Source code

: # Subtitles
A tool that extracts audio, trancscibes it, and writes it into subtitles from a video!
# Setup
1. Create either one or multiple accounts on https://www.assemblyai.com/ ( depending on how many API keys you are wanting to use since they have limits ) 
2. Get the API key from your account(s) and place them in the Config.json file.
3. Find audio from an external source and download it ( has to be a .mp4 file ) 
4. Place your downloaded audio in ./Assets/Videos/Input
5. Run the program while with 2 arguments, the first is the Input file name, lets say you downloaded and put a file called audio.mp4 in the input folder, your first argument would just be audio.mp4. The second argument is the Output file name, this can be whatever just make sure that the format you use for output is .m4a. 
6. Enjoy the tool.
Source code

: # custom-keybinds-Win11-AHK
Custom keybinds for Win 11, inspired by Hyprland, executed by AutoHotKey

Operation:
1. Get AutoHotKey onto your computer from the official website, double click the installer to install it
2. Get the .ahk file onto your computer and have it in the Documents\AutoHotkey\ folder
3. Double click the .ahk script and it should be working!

## How to complete this task
Output only the lines from the top of the entries through the one holding "2. Get the API", copied exactly.

## Reply to the exercise
Source code

: # Subtitles
A tool that extracts audio, trancscibes it, and writes it into subtitles from a video!
# Setup
1. Create either one or multiple accounts on https://www.assemblyai.com/ ( depending on how many API keys you are wanting to use since they have limits ) 
2. Get the API key from your account(s) and place them in the Config.json file.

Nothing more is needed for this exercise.